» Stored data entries
___

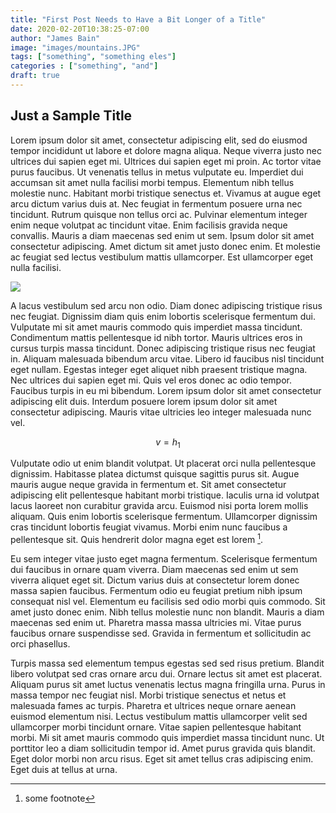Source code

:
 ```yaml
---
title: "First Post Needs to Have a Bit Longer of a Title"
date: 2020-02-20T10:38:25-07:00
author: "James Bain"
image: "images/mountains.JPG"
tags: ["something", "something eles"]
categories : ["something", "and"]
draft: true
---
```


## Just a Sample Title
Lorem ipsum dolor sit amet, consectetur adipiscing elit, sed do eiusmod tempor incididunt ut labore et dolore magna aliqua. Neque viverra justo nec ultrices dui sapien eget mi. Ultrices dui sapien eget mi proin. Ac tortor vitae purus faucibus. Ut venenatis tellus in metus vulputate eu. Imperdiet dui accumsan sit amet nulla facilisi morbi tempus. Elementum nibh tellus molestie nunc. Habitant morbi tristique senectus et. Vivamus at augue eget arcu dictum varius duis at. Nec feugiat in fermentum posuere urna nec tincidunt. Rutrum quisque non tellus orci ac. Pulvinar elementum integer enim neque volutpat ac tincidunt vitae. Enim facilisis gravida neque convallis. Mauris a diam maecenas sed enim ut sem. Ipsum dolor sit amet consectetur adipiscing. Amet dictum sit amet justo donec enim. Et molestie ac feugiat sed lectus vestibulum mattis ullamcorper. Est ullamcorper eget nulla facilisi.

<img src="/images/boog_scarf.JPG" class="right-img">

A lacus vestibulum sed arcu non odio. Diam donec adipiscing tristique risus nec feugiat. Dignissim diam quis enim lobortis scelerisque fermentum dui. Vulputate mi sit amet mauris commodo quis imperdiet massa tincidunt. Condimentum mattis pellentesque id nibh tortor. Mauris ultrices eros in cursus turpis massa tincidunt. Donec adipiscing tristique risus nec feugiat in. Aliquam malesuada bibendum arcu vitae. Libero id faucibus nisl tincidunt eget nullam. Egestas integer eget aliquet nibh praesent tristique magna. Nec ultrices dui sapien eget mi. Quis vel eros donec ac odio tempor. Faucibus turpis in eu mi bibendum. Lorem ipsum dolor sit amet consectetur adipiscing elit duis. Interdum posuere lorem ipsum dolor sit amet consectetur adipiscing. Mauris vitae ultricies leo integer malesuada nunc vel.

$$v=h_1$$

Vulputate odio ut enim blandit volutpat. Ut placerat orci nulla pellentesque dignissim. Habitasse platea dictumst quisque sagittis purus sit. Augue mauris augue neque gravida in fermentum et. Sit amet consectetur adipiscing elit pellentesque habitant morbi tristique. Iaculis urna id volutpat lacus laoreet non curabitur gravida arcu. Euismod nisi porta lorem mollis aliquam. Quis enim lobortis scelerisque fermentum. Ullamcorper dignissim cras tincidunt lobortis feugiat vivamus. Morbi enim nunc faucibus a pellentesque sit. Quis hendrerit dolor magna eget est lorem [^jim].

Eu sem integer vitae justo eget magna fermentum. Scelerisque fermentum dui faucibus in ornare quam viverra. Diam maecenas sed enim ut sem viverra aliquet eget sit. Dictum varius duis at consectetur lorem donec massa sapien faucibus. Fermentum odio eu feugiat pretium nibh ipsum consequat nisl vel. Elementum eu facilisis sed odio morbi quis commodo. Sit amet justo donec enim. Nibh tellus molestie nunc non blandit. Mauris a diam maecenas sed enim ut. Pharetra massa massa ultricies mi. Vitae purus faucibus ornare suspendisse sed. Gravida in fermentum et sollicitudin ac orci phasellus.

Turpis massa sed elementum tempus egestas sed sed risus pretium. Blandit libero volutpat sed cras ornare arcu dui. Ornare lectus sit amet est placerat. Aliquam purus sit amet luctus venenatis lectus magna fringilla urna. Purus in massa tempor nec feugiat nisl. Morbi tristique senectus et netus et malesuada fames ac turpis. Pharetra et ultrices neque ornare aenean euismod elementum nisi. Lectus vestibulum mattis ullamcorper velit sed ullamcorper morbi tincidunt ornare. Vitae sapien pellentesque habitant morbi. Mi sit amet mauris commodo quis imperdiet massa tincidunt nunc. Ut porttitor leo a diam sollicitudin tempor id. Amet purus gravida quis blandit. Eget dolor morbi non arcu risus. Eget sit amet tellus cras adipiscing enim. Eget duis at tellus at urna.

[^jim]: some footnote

___

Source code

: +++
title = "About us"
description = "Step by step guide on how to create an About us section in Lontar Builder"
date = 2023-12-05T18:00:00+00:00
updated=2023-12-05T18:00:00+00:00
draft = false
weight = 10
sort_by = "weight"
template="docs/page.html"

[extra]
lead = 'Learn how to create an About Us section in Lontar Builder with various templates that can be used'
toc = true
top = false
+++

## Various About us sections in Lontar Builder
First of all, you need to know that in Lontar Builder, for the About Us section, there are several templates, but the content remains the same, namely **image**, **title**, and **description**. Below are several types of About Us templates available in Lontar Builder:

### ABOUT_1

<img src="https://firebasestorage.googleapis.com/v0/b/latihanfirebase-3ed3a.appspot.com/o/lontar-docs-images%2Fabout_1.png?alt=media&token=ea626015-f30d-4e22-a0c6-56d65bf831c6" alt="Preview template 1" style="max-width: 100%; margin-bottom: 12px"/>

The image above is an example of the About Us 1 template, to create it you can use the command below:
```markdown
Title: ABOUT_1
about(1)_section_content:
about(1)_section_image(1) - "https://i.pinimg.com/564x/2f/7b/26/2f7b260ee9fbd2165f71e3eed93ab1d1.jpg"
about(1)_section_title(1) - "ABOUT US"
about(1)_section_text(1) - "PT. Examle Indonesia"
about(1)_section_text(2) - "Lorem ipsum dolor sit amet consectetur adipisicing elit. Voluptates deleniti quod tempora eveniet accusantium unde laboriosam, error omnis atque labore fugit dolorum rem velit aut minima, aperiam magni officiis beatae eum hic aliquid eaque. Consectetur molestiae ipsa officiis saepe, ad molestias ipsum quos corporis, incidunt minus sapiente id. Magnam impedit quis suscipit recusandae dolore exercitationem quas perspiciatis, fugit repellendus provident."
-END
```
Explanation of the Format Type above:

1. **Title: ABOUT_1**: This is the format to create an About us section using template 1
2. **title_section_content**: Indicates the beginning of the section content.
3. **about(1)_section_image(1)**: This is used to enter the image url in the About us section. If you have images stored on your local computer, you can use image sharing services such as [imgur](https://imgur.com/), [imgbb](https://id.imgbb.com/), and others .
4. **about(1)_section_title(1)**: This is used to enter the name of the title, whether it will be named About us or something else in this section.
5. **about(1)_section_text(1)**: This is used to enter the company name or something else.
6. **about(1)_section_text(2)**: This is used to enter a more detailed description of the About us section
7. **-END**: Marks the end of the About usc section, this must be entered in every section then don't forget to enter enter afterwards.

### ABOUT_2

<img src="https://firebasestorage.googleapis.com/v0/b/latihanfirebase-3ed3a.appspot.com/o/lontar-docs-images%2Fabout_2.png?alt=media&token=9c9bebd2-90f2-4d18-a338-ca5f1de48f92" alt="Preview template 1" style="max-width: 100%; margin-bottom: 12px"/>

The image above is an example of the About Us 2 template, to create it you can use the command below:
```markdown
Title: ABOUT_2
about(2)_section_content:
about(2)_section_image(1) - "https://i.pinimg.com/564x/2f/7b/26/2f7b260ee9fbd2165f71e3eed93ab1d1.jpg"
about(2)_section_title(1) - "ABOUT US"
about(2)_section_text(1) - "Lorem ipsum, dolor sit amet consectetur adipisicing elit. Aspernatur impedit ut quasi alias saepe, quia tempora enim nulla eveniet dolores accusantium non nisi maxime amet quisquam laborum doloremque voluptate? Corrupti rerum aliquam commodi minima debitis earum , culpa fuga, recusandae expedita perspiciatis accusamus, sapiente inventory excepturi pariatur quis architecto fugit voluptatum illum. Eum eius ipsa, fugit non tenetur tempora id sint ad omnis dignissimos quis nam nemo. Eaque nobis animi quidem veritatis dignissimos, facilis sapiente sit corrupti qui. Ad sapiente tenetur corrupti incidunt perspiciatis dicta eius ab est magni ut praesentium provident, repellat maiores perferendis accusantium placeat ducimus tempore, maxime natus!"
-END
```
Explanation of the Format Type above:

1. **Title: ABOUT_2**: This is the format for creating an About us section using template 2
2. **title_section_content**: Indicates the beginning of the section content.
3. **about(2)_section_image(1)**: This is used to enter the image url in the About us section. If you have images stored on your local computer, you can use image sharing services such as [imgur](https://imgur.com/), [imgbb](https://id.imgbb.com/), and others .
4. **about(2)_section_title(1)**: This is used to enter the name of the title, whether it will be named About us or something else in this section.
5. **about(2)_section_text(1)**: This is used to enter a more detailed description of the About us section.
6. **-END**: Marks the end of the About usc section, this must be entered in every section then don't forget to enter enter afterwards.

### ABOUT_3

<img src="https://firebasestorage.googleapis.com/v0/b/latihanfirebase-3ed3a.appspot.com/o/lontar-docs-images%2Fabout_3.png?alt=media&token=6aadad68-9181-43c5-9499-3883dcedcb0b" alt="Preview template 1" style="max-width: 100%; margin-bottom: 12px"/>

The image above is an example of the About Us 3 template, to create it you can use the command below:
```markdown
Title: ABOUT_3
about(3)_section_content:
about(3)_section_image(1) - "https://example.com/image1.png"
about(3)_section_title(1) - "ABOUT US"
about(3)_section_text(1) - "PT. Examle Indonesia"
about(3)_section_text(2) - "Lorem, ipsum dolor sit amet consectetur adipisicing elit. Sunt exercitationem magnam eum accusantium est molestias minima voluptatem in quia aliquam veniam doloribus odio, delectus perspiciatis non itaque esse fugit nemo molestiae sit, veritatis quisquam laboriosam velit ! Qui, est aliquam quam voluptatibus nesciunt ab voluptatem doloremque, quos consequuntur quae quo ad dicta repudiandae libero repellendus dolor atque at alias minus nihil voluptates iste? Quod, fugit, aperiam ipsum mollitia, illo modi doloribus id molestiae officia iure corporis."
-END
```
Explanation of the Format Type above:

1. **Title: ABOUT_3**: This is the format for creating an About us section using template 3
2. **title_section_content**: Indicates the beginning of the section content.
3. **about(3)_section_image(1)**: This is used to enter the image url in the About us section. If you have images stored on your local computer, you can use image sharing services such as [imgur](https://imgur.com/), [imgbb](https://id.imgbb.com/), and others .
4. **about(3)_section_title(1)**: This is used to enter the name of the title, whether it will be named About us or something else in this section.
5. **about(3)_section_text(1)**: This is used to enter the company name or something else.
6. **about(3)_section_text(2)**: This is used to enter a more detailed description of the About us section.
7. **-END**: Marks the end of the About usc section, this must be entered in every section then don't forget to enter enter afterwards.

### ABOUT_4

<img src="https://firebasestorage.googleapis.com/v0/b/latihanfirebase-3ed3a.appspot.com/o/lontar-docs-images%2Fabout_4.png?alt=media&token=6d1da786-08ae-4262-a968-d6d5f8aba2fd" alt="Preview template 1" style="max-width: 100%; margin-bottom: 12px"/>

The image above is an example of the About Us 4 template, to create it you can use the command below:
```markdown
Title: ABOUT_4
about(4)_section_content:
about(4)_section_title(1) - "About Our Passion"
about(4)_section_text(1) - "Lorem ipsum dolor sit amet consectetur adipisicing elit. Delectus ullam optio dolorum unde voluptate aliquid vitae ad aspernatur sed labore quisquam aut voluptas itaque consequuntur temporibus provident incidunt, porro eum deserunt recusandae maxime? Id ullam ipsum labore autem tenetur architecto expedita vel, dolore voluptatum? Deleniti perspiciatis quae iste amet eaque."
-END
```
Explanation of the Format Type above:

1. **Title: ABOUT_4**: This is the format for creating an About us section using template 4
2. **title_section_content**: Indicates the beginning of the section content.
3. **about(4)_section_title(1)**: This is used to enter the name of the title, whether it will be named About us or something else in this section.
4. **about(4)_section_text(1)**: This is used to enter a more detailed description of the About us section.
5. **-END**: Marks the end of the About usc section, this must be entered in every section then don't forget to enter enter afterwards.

___

Set down, from the entries above, exactly the lines from the one with "Eu sem integer" up to and including the one with "[^jim]: some footnote", and no other lines.

Eu sem integer vitae justo eget magna fermentum. Scelerisque fermentum dui faucibus in ornare quam viverra. Diam maecenas sed enim ut sem viverra aliquet eget sit. Dictum varius duis at consectetur lorem donec massa sapien faucibus. Fermentum odio eu feugiat pretium nibh ipsum consequat nisl vel. Elementum eu facilisis sed odio morbi quis commodo. Sit amet justo donec enim. Nibh tellus molestie nunc non blandit. Mauris a diam maecenas sed enim ut. Pharetra massa massa ultricies mi. Vitae purus faucibus ornare suspendisse sed. Gravida in fermentum et sollicitudin ac orci phasellus.

Turpis massa sed elementum tempus egestas sed sed risus pretium. Blandit libero volutpat sed cras ornare arcu dui. Ornare lectus sit amet est placerat. Aliquam purus sit amet luctus venenatis lectus magna fringilla urna. Purus in massa tempor nec feugiat nisl. Morbi tristique senectus et netus et malesuada fames ac turpis. Pharetra et ultrices neque ornare aenean euismod elementum nisi. Lectus vestibulum mattis ullamcorper velit sed ullamcorper morbi tincidunt ornare. Vitae sapien pellentesque habitant morbi. Mi sit amet mauris commodo quis imperdiet massa tincidunt nunc. Ut porttitor leo a diam sollicitudin tempor id. Amet purus gravida quis blandit. Eget dolor morbi non arcu risus. Eget sit amet tellus cras adipiscing enim. Eget duis at tellus at urna.

[^jim]: some footnote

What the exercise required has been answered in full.